Synecdoche, New York (2008) - Charlie Kaufman's directorial debut is disorientating, frightening and impossible to describe in a linear fashion. The plot involves Philip Seymour Hoffman's playwrite lead character who receives a genius grant to do with as he wants. He chooses to create a theater production perpetually stuck in rehearsal, with thousands of actors cast to play everyone he's ever met, including himself, to act out a performance in a model New York City. His character is obsessed with creating truthful art. At a certain point, even the actors playing people in his real life have doubles following them around, acting like the actors acting like real people (haha). His production blends and influences his real life, and it's often hard to tell when he is on or off stage.

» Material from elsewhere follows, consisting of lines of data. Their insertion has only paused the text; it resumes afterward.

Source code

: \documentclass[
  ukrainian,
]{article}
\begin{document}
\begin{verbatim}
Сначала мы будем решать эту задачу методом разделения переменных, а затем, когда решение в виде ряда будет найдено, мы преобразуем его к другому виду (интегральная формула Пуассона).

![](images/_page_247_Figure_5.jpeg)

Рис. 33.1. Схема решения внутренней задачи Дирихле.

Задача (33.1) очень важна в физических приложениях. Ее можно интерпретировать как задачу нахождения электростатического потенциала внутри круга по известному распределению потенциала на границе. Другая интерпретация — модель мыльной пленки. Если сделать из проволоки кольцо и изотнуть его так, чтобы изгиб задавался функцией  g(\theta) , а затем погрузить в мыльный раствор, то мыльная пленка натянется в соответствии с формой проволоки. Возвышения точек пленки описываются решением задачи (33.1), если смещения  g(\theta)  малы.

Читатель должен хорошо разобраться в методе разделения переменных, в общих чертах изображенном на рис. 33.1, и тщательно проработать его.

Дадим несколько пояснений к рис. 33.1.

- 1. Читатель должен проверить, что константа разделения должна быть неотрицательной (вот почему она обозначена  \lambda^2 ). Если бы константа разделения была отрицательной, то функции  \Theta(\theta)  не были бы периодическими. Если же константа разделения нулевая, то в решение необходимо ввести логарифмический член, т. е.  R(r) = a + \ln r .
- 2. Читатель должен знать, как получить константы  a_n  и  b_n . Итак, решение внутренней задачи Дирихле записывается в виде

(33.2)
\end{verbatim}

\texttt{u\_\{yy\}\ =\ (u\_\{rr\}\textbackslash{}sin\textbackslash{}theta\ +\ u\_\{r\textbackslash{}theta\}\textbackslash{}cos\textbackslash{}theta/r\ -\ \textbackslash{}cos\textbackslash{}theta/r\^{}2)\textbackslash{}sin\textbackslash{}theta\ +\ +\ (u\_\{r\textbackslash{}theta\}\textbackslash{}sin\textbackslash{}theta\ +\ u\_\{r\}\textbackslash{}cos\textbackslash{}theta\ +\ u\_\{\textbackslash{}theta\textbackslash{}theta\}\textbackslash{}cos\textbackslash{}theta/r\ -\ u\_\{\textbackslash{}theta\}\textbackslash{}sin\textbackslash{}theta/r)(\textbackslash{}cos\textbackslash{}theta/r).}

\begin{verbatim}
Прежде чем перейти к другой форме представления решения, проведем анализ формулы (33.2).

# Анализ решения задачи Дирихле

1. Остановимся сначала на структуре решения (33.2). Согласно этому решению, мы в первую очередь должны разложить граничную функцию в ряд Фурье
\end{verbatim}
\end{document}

I can't make heads or tails of most of the plot turns, but somehow the emotions were real, and leave a lasting impact. It's an insanely ambitious film that requires repeated viewings, but I don't think I have it in me to see it again soon, maybe a year or two down the line.

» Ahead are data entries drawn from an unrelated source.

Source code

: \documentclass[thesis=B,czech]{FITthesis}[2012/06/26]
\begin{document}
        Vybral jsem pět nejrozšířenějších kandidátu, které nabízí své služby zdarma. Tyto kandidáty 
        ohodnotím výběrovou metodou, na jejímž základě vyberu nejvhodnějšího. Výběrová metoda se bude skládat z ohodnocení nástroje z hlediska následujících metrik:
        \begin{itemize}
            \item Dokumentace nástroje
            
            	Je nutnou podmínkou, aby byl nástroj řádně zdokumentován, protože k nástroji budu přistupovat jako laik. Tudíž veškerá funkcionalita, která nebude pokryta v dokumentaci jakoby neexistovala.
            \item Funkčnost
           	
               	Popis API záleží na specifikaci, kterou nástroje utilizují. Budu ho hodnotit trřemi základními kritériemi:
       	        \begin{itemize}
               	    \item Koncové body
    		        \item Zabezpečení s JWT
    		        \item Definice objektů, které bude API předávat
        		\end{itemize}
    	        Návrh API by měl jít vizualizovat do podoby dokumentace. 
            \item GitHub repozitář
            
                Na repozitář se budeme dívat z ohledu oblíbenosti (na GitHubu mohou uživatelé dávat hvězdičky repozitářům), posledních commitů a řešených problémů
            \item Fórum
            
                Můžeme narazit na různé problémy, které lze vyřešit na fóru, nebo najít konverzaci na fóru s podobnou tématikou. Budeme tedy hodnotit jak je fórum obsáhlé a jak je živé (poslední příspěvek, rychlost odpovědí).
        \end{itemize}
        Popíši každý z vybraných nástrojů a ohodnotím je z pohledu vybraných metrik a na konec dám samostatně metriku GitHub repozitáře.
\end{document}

Here's the best I can do with the film's themes:
Staring into the mirror and honestly seeing yourself. Staring into the mirror and seeing the rest of the world. Everyone is special, so no one is special. No one is an extra, everyone is the lead in their own tragedy. Finding the best that we can do as we hurtle towards death. We are a reflection, and dependent, of everyone we know - fuck everyone we know.

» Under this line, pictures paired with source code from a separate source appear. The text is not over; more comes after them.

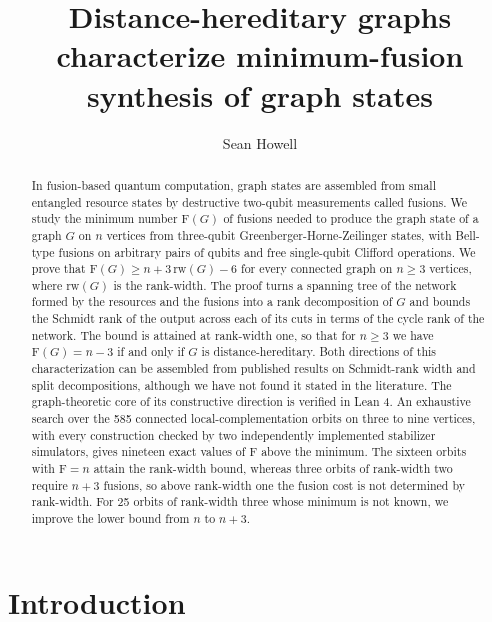\documentclass[aps,pra,onecolumn,superscriptaddress,nofootinbib,longbibliography]{revtex4-2}
\theoremstyle{plain}
\theoremstyle{remark}
\newcommand{\F}{\mathrm{F}}
\newcommand{\rw}{\mathrm{rw}}
\begin{document}
\title{Distance-hereditary graphs characterize minimum-fusion synthesis of graph states}

\author{Sean Howell}

\begin{abstract}
In fusion-based quantum computation, graph states are assembled from small entangled resource
states by destructive two-qubit measurements called fusions. We study the minimum number $\F(G)$ of
fusions needed to produce the graph state of a graph $G$ on $n$ vertices from three-qubit
Greenberger-Horne-Zeilinger states, with Bell-type fusions on arbitrary pairs of qubits and free
single-qubit Clifford operations. We prove that $\F(G)\ge n+3\,\rw(G)-6$ for every connected graph
on $n\ge 3$ vertices, where $\rw(G)$ is the rank-width. The proof turns a spanning tree of the
network formed by the resources and the fusions into a rank decomposition of $G$ and bounds the Schmidt
rank of the output across each of its cuts in terms of the cycle rank of the network. The bound is
attained at rank-width one, so that for $n\ge 3$ we have $\F(G)=n-3$ if and only if $G$ is
distance-hereditary. Both directions of this characterization can be assembled from published results
on Schmidt-rank width and split decompositions, although we have not found it stated in the literature.
The graph-theoretic core of its constructive direction is verified in Lean 4. An exhaustive
search over the 585 connected local-complementation orbits on three to nine vertices, with every
construction checked by two independently implemented stabilizer simulators, gives nineteen exact
values of $\F$ above the minimum. The sixteen orbits with $\F=n$ attain the rank-width bound, whereas
three orbits of rank-width two require $n+3$ fusions, so above rank-width one the fusion cost is not
determined by rank-width. For 25 orbits of rank-width three whose minimum is not known, we improve the
lower bound from $n$ to $n+3$.
\end{abstract}

\maketitle

\section{Introduction}\label{sec:intro}
\end{document}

To get a better idea of the tone, Kaufman also wrote (but didn't direct) the meta-fictions Eternal Sunshine of the Spotless Mind, Adaptation and Being John Malkovitch, among others. B+
Sex Drive (2008) - It's a teen sex comedy, but a pretty good one, like a small-caliber Superbad. It definitely angles for Apatow's version of comedy/awkward moments, which it's two main stars can almost pull off, but not to the level of Michael Cera. Seth Green's small supporting role as the sarcastic Amish gent was pretty great. B
"The mediator between the head and the hands must be the heart."
In Metropolis, the metaphorical head is the capitalists, and the hands the work force. There's not much left to say about Metropolis, the classic silent film whose characters became archetypes and setting became a genre. It was special viewing Metropolis, the patriarch of my favorite genre - the dystopian sci-fi future - for the first time this week. And it's even more special and rare to see a film so old it doesn't borrow from wither Orwell's 1984 or Huxley's Brave New World.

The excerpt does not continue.